Information shown START
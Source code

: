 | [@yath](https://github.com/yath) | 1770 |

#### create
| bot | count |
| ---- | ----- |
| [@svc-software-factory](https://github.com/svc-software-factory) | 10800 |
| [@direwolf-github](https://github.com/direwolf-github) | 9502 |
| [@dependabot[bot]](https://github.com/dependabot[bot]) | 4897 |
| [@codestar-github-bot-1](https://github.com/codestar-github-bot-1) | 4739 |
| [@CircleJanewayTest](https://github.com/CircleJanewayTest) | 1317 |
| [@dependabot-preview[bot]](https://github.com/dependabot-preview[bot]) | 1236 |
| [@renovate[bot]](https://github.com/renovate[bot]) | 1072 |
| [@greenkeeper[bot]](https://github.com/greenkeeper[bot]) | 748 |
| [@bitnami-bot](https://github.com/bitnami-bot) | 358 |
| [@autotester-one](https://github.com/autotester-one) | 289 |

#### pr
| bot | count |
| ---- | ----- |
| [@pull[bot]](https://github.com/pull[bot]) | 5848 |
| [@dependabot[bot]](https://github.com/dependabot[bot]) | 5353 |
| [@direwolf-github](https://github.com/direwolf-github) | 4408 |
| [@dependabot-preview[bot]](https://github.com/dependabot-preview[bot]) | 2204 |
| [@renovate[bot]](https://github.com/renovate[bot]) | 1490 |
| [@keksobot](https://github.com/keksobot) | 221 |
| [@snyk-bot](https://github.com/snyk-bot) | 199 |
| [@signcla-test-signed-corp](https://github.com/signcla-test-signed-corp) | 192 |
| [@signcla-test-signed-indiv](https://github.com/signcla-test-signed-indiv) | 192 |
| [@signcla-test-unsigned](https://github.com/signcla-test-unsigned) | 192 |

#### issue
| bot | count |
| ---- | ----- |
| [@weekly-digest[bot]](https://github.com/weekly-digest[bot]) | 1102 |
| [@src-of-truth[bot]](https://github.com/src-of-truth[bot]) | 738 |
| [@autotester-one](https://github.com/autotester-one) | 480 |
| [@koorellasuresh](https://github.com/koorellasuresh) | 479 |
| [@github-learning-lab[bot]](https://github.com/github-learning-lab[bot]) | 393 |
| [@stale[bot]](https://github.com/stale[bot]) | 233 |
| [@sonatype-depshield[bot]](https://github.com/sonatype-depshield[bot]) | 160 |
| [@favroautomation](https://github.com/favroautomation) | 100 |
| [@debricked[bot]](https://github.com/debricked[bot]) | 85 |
Information shown END
Description of the task: Your answer must be the full listing above, reproduced exactly.

Exercise output:
Source code

: | [@yath](https://github.com/yath) | 1770 |

#### create
| bot | count |
| ---- | ----- |
| [@svc-software-factory](https://github.com/svc-software-factory) | 10800 |
| [@direwolf-github](https://github.com/direwolf-github) | 9502 |
| [@dependabot[bot]](https://github.com/dependabot[bot]) | 4897 |
| [@codestar-github-bot-1](https://github.com/codestar-github-bot-1) | 4739 |
| [@CircleJanewayTest](https://github.com/CircleJanewayTest) | 1317 |
| [@dependabot-preview[bot]](https://github.com/dependabot-preview[bot]) | 1236 |
| [@renovate[bot]](https://github.com/renovate[bot]) | 1072 |
| [@greenkeeper[bot]](https://github.com/greenkeeper[bot]) | 748 |
| [@bitnami-bot](https://github.com/bitnami-bot) | 358 |
| [@autotester-one](https://github.com/autotester-one) | 289 |

#### pr
| bot | count |
| ---- | ----- |
| [@pull[bot]](https://github.com/pull[bot]) | 5848 |
| [@dependabot[bot]](https://github.com/dependabot[bot]) | 5353 |
| [@direwolf-github](https://github.com/direwolf-github) | 4408 |
| [@dependabot-preview[bot]](https://github.com/dependabot-preview[bot]) | 2204 |
| [@renovate[bot]](https://github.com/renovate[bot]) | 1490 |
| [@keksobot](https://github.com/keksobot) | 221 |
| [@snyk-bot](https://github.com/snyk-bot) | 199 |
| [@signcla-test-signed-corp](https://github.com/signcla-test-signed-corp) | 192 |
| [@signcla-test-signed-indiv](https://github.com/signcla-test-signed-indiv) | 192 |
| [@signcla-test-unsigned](https://github.com/signcla-test-unsigned) | 192 |

#### issue
| bot | count |
| ---- | ----- |
| [@weekly-digest[bot]](https://github.com/weekly-digest[bot]) | 1102 |
| [@src-of-truth[bot]](https://github.com/src-of-truth[bot]) | 738 |
| [@autotester-one](https://github.com/autotester-one) | 480 |
| [@koorellasuresh](https://github.com/koorellasuresh) | 479 |
| [@github-learning-lab[bot]](https://github.com/github-learning-lab[bot]) | 393 |
| [@stale[bot]](https://github.com/stale[bot]) | 233 |
| [@sonatype-depshield[bot]](https://github.com/sonatype-depshield[bot]) | 160 |
| [@favroautomation](https://github.com/favroautomation) | 100 |
| [@debricked[bot]](https://github.com/debricked[bot]) | 85 |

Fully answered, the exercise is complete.